◆ **Exercise objective**
Filter the entries for the string "菜鸟教程". Copy each line that has it.

►

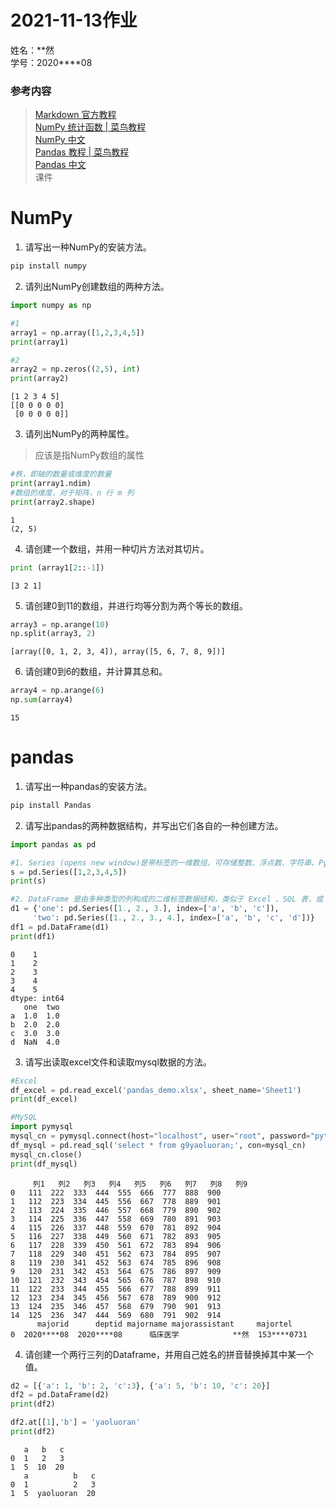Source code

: # 2021-11-13作业
姓名：\*\*然  
学号：2020\*\*\*\*08  
### **参考内容**   
> [Markdown 官方教程](https://markdown.com.cn/)  
[NumPy 统计函数 | 菜鸟教程](https://www.runoob.com/numpy/numpy-tutorial.html)  
[NumPy 中文](https://www.numpy.org.cn/)  
[Pandas 教程 | 菜鸟教程](https://www.runoob.com/pandas/pandas-tutorial.html)  
[Pandas 中文](https://www.pypandas.cn/)  
课件

# NumPy

1. 请写出一种NumPy的安装方法。

```bash
pip install numpy
```

2. 请列出NumPy创建数组的两种方法。


```python
import numpy as np

#1
array1 = np.array([1,2,3,4,5])
print(array1)

#2
array2 = np.zeros((2,5), int) 
print(array2)
```

    [1 2 3 4 5]
    [[0 0 0 0 0]
     [0 0 0 0 0]]


3. 请列出NumPy的两种属性。
> 应该是指NumPy数组的属性


```python
#秩，即轴的数量或维度的数量
print(array1.ndim)
#数组的维度，对于矩阵，n 行 m 列
print(array2.shape)
```

    1
    (2, 5)


4. 请创建一个数组，并用一种切片方法对其切片。


```python
print (array1[2::-1])
```

    [3 2 1]


5. 请创建0到11的数组，并进行均等分割为两个等长的数组。


```python
array3 = np.arange(10)
np.split(array3, 2)
```




    [array([0, 1, 2, 3, 4]), array([5, 6, 7, 8, 9])]



6. 请创建0到6的数组，并计算其总和。


```python
array4 = np.arange(6)
np.sum(array4)
```




    15



# pandas

1. 请写出一种pandas的安装方法。

```bash
pip install Pandas
```

2. 请写出pandas的两种数据结构，并写出它们各自的一种创建方法。


```python
import pandas as pd

#1. Series (opens new window)是带标签的一维数组，可存储整数、浮点数、字符串、Python 对象等类型的数据。轴标签统称为索引。
s = pd.Series([1,2,3,4,5])
print(s)

#2. DataFrame 是由多种类型的列构成的二维标签数据结构，类似于 Excel 、SQL 表，或 Series 对象构成的字典。
d1 = {'one': pd.Series([1., 2., 3.], index=['a', 'b', 'c']),
     'two': pd.Series([1., 2., 3., 4.], index=['a', 'b', 'c', 'd'])}
df1 = pd.DataFrame(d1)
print(df1)
```

    0    1
    1    2
    2    3
    3    4
    4    5
    dtype: int64
       one  two
    a  1.0  1.0
    b  2.0  2.0
    c  3.0  3.0
    d  NaN  4.0


3. 请写出读取excel文件和读取mysql数据的方法。


```python
#Excel
df_excel = pd.read_excel('pandas_demo.xlsx', sheet_name='Sheet1')
print(df_excel)

#MySQL
import pymysql
mysql_cn = pymysql.connect(host="localhost", user="root", password="pythonclass", db="g9yaoluoran", charset='utf8')
df_mysql = pd.read_sql('select * from g9yaoluoran;', con=mysql_cn)    
mysql_cn.close()
print(df_mysql)
```

         列1   列2   列3   列4   列5   列6   列7   列8   列9
    0   111  222  333  444  555  666  777  888  900
    1   112  223  334  445  556  667  778  889  901
    2   113  224  335  446  557  668  779  890  902
    3   114  225  336  447  558  669  780  891  903
    4   115  226  337  448  559  670  781  892  904
    5   116  227  338  449  560  671  782  893  905
    6   117  228  339  450  561  672  783  894  906
    7   118  229  340  451  562  673  784  895  907
    8   119  230  341  452  563  674  785  896  908
    9   120  231  342  453  564  675  786  897  909
    10  121  232  343  454  565  676  787  898  910
    11  122  233  344  455  566  677  788  899  911
    12  123  234  345  456  567  678  789  900  912
    13  124  235  346  457  568  679  790  901  913
    14  125  236  347  444  569  680  791  902  914
          majorid      deptid majorname majorassistant     majortel
    0  2020****08  2020****08      临床医学            **然  153****0731


4. 请创建一个两行三列的Dataframe，并用自己姓名的拼音替换掉其中某一个值。


```python
d2 = [{'a': 1, 'b': 2, 'c':3}, {'a': 5, 'b': 10, 'c': 20}]
df2 = pd.DataFrame(d2)
print(df2)

df2.at[[1],'b'] = 'yaoluoran'
print(df2)
```

       a   b   c
    0  1   2   3
    1  5  10  20
       a          b   c
    0  1          2   3
    1  5  yaoluoran  20

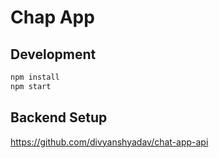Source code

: # Chap App

## Development

```sh
npm install
npm start
```

## Backend Setup

https://github.com/divyanshyadav/chat-app-api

◄

◆ **Answer to this problem**
[NumPy 统计函数 | 菜鸟教程](https://www.runoob.com/numpy/numpy-tutorial.html)  
[Pandas 教程 | 菜鸟教程](https://www.runoob.com/pandas/pandas-tutorial.html)  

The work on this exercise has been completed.